Daniel Crouch Rare Books
J Ottoman
The Game of Commerce
description
Those playing ‘The Game of Commerce’ compete to monopolise one area of the market by collecting a complete set of six cards of a single suit; the eight suits invented for the game are Pork, Sugar, Cotton, Corn, Coffee, Oates, Flour and Butter. They must win cards so by yelling bids to other players, not taking turns but instead winning cards by out-shouting the others!
The instructions explain: ‘Take from your hand a card or cards of similar suit those which you wish to trade for others, and holding them up, call briskly, trade two, or three, “as the case may be.” Keep calling, never mind about turn, keep right at it, all call together the more the merrier, never mind the noise, stick to it until a trade is made... Commerce is a noisy game.’ Players are warned, however, that they “cannot grab or pull cards out of another hand under penalty of forfeiting 25 points”.

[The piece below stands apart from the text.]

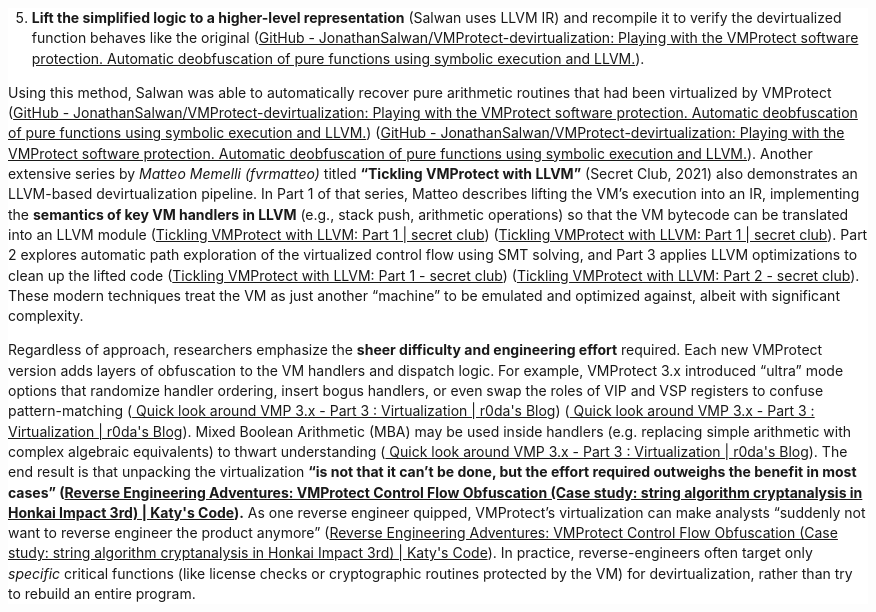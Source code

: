 5. **Lift the simplified logic to a higher-level representation** (Salwan uses LLVM IR) and recompile it to verify the devirtualized function behaves like the original ([GitHub - JonathanSalwan/VMProtect-devirtualization: Playing with the VMProtect software protection. Automatic deobfuscation of pure functions using symbolic execution and LLVM.](https://github.com/JonathanSalwan/VMProtect-devirtualization/tree/main#:~:text=1,unprotected%20version%20of%20the%20target)). 

Using this method, Salwan was able to automatically recover pure arithmetic routines that had been virtualized by VMProtect ([GitHub - JonathanSalwan/VMProtect-devirtualization: Playing with the VMProtect software protection. Automatic deobfuscation of pure functions using symbolic execution and LLVM.](https://github.com/JonathanSalwan/VMProtect-devirtualization/tree/main#:~:text=I%20am%20sharing%20some%20notes,fully%20devirtualize%20small%20functions%20dynamically)) ([GitHub - JonathanSalwan/VMProtect-devirtualization: Playing with the VMProtect software protection. Automatic deobfuscation of pure functions using symbolic execution and LLVM.](https://github.com/JonathanSalwan/VMProtect-devirtualization/tree/main#:~:text=The%20approach)). Another extensive series by *Matteo Memelli (fvrmatteo)* titled **“Tickling VMProtect with LLVM”** (Secret Club, 2021) also demonstrates an LLVM-based devirtualization pipeline. In Part 1 of that series, Matteo describes lifting the VM’s execution into an IR, implementing the **semantics of key VM handlers in LLVM** (e.g., stack push, arithmetic operations) so that the VM bytecode can be translated into an LLVM module ([Tickling VMProtect with LLVM: Part 1 | secret club](https://secret.club/2021/09/08/vmprotect-llvm-lifting-1.html#:~:text=Semantics%20of%20the%20handlers)) ([Tickling VMProtect with LLVM: Part 1 | secret club](https://secret.club/2021/09/08/vmprotect-llvm-lifting-1.html#:~:text=match%20at%20L772%20template%20handlers,IR%20level)). Part 2 explores automatic path exploration of the virtualized control flow using SMT solving, and Part 3 applies LLVM optimizations to clean up the lifted code ([Tickling VMProtect with LLVM: Part 1 - secret club](https://secret.club/2021/09/08/vmprotect-llvm-lifting-1.html#:~:text=This%20series%20of%20posts%20delves,around%20with%20LLVM%20and%20VMProtect)) ([Tickling VMProtect with LLVM: Part 2 - secret club](https://secret.club/2021/09/08/vmprotect-llvm-lifting-2.html#:~:text=Tickling%20VMProtect%20with%20LLVM%3A%20Part,to%20explore%20the%20virtualized%20CFG)). These modern techniques treat the VM as just another “machine” to be emulated and optimized against, albeit with significant complexity.

Regardless of approach, researchers emphasize the **sheer difficulty and engineering effort** required. Each new VMProtect version adds layers of obfuscation to the VM handlers and dispatch logic. For example, VMProtect 3.x introduced “ultra” mode options that randomize handler ordering, insert bogus handlers, or even swap the roles of VIP and VSP registers to confuse pattern-matching ([  Quick look around VMP 3.x - Part 3 : Virtualization | r0da's Blog](https://whereisr0da.github.io/blog/posts/2021-02-16-vmp-3/#:~:text=%2A%20VIII.1%20,Ultra%20mode)) ([  Quick look around VMP 3.x - Part 3 : Virtualization | r0da's Blog](https://whereisr0da.github.io/blog/posts/2021-02-16-vmp-3/#:~:text=%2A%20VIII.1.2%20,MBA)). Mixed Boolean Arithmetic (MBA) may be used inside handlers (e.g. replacing simple arithmetic with complex algebraic equivalents) to thwart understanding ([  Quick look around VMP 3.x - Part 3 : Virtualization | r0da's Blog](https://whereisr0da.github.io/blog/posts/2021-02-16-vmp-3/#:~:text=%2A%20VIII.2%20,Ultra%20mode)). The end result is that unpacking the virtualization **“is not that it can’t be done, but the effort required outweighs the benefit in most cases” ([Reverse Engineering Adventures: VMProtect Control Flow Obfuscation (Case study: string algorithm cryptanalysis in Honkai Impact 3rd) | Katy's Code](https://katyscode.wordpress.com/2021/01/23/reverse-engineering-adventures-vmprotect-control-flow-obfuscation-case-study-string-algorithm-cryptanalysis-in-honkai-impact-3rd/#:~:text=Image%3A%20What%20the%20hell%20is,9GAG)).** As one reverse engineer quipped, VMProtect’s virtualization can make analysts “suddenly not want to reverse engineer the product anymore” ([Reverse Engineering Adventures: VMProtect Control Flow Obfuscation (Case study: string algorithm cryptanalysis in Honkai Impact 3rd) | Katy's Code](https://katyscode.wordpress.com/2021/01/23/reverse-engineering-adventures-vmprotect-control-flow-obfuscation-case-study-string-algorithm-cryptanalysis-in-honkai-impact-3rd/#:~:text=Image%3A%20What%20the%20hell%20is,9GAG)). In practice, reverse-engineers often target only *specific* critical functions (like license checks or cryptographic routines protected by the VM) for devirtualization, rather than try to rebuild an entire program.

The maker, Jacob Ottmann (1849-1889), was born in Meisenheim, Prussia and emigrated to New York with his mother and seven brothers and sisters in 1863. Ottmann began his lithographic career from 1867 as a clerk at Ferdinand Mayer & Company, after deciding against joining his family’s Fulton Market meat business. From 1874 he became a junior partner with the firm of Mayer and Merkel, printers of the popular ‘Puck’, the first magazine to be printed in colour. Ottmann took over the business in 1885, renaming it J. Ottmann Lithographing Company and continuing in business until it merged into United States Printing and Lithographing Company in the first decade of the 20th century.